APOCALYPSE – 2011 – The Looming Prospect of a Stock
Billions of dollars in tax payers money has been given away on a platter to the ever greedy banks as part of the stimulus package. President Obama's magic did work for a while and the green shoots did arise much to the relief of many economic analysts. however the old issues still remain alive. The U.S. data on Jobless claims is still not what the president would like to see. amid loud protests, the CEOs of these banks are taking home hundreds of millions of dollars as bonuses. The retail credit growth is still sluggish and new home construction is a far cry from the heady days of 2007.
These were the same banks that were beaten black and blue in the stock market crash that ensued the sub prime crisis in October 2008. These banks have now fortified their capital reserves solely on the blood supplied from the U.S. Federal Reserves. President Obama has announced that it is pay back time for the banks but it remains to be seen how much the banks would be willing to give back.
The fiscal package and stimulus package did create an illusion of renewed consumer spending. The U.S. Federal Reserves poured in hundreds of billions of dollars to revive the economy. as a result it plunged the great nation into debt that is now close to 13 trillion Dollars. The government mimicked the effect of consumer spending for a while but it can not go on for ever. Soon inflationary pressures would build up on the economy and the Federal Reserves chairman would have no other way but to raise the interest rates.

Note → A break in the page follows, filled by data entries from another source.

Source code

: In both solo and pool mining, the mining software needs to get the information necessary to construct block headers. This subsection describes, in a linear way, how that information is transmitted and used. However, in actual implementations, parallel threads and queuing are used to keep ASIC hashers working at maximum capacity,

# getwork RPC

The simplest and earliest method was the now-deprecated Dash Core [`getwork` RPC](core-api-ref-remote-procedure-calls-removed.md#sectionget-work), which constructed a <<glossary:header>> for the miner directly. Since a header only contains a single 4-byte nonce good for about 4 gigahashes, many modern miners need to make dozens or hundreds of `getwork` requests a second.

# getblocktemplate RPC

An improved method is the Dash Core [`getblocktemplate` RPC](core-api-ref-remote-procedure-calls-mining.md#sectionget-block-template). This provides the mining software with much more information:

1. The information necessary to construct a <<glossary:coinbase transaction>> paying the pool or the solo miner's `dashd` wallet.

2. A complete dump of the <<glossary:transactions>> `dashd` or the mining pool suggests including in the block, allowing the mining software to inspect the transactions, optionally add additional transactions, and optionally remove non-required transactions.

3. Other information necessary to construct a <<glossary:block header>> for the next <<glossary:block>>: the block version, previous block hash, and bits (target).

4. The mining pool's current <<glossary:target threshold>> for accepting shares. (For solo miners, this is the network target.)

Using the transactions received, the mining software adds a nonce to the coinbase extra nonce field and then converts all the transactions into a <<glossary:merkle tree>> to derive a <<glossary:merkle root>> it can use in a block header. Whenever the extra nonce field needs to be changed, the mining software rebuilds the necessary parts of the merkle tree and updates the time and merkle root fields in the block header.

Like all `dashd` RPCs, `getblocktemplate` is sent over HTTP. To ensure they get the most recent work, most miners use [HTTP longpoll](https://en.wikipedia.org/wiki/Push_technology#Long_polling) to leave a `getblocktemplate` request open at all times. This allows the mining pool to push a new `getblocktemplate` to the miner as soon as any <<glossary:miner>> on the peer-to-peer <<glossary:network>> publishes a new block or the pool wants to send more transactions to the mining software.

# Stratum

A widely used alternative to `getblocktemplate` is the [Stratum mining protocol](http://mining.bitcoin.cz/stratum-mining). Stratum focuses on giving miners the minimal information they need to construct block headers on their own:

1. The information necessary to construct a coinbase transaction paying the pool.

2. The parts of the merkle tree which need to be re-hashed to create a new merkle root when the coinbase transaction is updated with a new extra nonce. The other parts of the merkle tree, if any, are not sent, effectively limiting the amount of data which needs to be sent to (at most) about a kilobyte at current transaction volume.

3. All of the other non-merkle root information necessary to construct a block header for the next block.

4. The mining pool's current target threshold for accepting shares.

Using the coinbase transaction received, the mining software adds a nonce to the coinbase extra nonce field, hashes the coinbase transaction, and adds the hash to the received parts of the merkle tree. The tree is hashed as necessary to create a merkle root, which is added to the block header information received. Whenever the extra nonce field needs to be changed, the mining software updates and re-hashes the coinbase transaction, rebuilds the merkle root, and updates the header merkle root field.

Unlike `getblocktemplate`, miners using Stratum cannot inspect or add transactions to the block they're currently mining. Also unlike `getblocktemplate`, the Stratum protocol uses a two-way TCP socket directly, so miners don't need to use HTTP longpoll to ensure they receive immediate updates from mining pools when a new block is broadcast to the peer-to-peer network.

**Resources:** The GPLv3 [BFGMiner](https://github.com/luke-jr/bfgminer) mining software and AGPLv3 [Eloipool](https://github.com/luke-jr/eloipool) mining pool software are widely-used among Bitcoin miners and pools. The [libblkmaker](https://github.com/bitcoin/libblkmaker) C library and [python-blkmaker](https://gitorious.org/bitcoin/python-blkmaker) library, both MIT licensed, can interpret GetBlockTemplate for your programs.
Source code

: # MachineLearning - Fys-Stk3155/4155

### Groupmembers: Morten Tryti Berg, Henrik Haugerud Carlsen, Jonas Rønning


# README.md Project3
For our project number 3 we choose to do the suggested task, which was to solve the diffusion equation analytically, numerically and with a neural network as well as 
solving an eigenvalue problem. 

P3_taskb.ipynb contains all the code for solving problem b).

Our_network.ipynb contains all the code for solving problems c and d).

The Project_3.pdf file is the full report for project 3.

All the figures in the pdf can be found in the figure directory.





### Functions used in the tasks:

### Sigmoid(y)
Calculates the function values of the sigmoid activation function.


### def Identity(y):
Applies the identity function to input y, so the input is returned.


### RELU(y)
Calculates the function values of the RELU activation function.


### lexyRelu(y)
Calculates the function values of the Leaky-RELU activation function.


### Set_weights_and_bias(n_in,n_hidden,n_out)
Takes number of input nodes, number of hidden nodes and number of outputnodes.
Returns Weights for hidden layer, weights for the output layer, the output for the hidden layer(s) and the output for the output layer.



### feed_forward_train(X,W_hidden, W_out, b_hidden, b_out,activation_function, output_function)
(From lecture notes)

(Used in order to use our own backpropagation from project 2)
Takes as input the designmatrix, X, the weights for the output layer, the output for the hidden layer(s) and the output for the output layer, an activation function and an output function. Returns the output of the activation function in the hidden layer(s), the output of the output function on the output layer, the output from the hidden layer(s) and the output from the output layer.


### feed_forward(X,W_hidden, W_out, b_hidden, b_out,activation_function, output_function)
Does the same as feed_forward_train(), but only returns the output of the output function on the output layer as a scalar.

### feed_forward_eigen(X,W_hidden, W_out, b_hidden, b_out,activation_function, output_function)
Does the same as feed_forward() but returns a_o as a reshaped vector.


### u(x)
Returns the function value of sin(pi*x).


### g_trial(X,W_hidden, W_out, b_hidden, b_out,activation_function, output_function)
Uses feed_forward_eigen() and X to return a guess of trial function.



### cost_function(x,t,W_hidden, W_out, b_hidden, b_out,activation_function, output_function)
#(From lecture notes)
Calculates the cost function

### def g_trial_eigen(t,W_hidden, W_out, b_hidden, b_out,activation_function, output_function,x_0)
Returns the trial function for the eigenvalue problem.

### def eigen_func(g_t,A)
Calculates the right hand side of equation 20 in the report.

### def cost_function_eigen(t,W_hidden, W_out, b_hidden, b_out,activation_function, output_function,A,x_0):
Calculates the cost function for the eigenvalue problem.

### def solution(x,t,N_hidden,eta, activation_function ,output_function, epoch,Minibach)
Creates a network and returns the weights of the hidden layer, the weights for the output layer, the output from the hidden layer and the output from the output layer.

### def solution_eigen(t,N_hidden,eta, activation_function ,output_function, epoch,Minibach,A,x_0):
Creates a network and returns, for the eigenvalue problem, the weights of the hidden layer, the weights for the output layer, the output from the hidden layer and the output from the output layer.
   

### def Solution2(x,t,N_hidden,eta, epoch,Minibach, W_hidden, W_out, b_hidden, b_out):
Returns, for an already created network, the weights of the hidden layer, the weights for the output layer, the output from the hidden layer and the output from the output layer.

Banks have many skeletons on their cupboard. they have not disclosed the number of homes that are ripe for foreclosure. A rise in interest rates would increase the mortgage rates and would deal a death blow to the new home sales. it is a rough estimate from analysts that seven million homes would go into foreclosure in the year 2011. this time, the U.S.Federal Reserves would not be able to bail the banks out of the horrible mess.
The U.S. economy would slip into a double dip depression that would be as painful as the great depression of the thirties. The poor results of the corporate giants would begin to show up in the last quarter of this year.. Oil prices and the interest rates that would soon be on an upward spiral would trigger the worst stock market crash. The crash would have far reaching effects and would not be a short-lived phenomenon. Some pundits have predicted a level of 400 for the S&P 500 index by the year 2014.